Öl und Gas haben noch deutlich die Nase vorn
Im Landkreis Stade frisst der Verkehr 34 Prozent, der Strom 20 Prozent und der Wärmebedarf 46 Prozent der Gesamtenergie. Beim selbst erzeugten Strom machten Wind, Photovoltaik und Biomasse 2023 insgesamt 35 Prozent aus. Fast zwei Drittel werden noch aus Erdgas und Erdöl gewonnen. Das liegt zum einen an der ländlichen Struktur mit vielen Gas- und Ölöfen, aber auch an der Industrie, zum Beispiel auf Bützflethersand, die noch auf Gas angewiesen ist. Bundesweit sieht es besser aus: Da ist das Verhältnis fast 50:50.
Marten Knust von den Stadtwerken Stade, dualer Student des Ingenieurwesens an der Hochschule 21 in Buxtehude mit dem Schwerpunkt Gebäudetechnik, hatte während einer Veranstaltung der Klimawerkstatt im Landkreis Stade weitere spannende Zahlen parat. Bei der Energie-Produktion steht der Landkreis Stade gut da. 4900 Photovoltaik-Anlagen, 211 Windkraftanlagen und 93 an Biogasanlagen angeschlossene Blockheizkraftwerke produzieren Strom, Wärme und grünes Gas. Alles Stand 1.Januar 2024.
Genossenschaft
T So wollen Stader und Geester Bürger die Energiewende beschleunigen
Ernüchternd sind die Zahlen im Straßenverkehr. Hier scheint die Klimawende noch nicht angekommen zu sein. Der Verkehr läuft zu mehr als 99 Prozent über fossile Energie und nur 0,63 über Strom. Das heißt: 2023 wurden etwa 75 Millionen Liter Benzin und fast 36 Millionen Liter Diesel verbrannt. Kein Wunder: 78.000 Autos, die im Landkreis zugelassen sind, fahren mit Benzin, 41.000 mit Diesel und nur 3500 sind reine Stromer. 54 Tankstellen stehen 220 Ladesäulen gegenüber.

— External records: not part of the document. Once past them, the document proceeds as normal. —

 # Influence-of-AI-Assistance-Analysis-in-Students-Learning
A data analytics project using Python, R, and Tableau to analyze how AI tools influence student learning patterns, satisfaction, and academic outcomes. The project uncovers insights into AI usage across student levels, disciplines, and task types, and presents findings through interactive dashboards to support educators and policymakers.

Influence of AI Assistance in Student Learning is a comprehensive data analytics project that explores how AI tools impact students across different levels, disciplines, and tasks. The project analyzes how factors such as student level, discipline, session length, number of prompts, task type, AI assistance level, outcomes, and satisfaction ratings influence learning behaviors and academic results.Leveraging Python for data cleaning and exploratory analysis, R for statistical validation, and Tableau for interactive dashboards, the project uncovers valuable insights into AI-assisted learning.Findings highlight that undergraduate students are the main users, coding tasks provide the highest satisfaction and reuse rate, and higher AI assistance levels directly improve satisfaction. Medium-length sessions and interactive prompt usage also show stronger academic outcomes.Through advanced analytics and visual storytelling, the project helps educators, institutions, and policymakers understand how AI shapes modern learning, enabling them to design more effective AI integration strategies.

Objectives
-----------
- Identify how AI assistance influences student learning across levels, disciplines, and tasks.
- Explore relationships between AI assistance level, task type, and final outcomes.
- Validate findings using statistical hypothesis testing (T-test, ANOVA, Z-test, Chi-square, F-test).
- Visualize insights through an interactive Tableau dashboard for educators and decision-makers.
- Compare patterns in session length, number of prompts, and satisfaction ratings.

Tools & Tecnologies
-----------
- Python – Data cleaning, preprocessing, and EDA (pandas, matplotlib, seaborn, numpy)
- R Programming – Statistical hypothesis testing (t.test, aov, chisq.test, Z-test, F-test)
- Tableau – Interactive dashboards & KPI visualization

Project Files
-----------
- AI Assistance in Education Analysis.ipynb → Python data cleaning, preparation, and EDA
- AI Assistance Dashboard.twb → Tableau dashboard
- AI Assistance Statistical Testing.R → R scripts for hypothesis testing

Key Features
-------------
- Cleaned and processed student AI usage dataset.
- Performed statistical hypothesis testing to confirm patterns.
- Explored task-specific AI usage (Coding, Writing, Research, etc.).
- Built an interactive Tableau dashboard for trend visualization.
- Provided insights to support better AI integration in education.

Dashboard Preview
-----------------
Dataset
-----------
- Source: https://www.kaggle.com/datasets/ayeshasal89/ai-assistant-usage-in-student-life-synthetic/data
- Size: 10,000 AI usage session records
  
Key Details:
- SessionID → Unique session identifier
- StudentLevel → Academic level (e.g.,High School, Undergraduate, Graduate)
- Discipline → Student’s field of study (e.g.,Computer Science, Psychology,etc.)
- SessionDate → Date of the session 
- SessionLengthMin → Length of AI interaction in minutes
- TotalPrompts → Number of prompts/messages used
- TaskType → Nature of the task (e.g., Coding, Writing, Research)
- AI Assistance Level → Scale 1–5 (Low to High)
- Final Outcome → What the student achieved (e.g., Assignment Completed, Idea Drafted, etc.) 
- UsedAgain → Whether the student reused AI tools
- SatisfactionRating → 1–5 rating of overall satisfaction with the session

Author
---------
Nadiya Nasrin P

Landrat Seefried: „Da haben wir noch Luft nach oben.“
Die Wärmeerzeugung wird zu 97 Prozent über fossile Energie sichergestellt, nur 3 Prozent sind regenerativ. Dabei ist zu berücksichtigen, dass 90 Prozent der Energie in der Stadt Stade im Chemie-Park auf Bützflethersand verfeuert wird. Im Bund liegt das Verhältnis bei 81:19. Da hat die Region also noch deutlich Luft nach oben. „Wir haben noch viel zu tun“, sagte Landrat Kai Seefried. Nachzulesen sind die Zahlen auf der Webseite klimawerkstatt-stade.de/.
Professor Nicolei Beckmann von der Hochschule 21 weitete den Blick: Zwei Drittel der Energie, die Deutschland verbraucht, bestehe weiterhin aus Importen. Der Eigenanteil, so Beckmann, sei noch ausbaufähig. Es gibt aber auch gute Nachrichten: 55 Prozent des Stroms sei grün, der CO2-Ausstoß sei um drei Prozent gesunken.
Dennoch mahnte Beckmann: „Da müssen wir deutlich mehr machen, sonst werden wir irgendwann von den Klimafolgekosten überrollt.“ Wenn Deutschland mutig vorangehe, stärke das die Marktposition und damit auch den Export.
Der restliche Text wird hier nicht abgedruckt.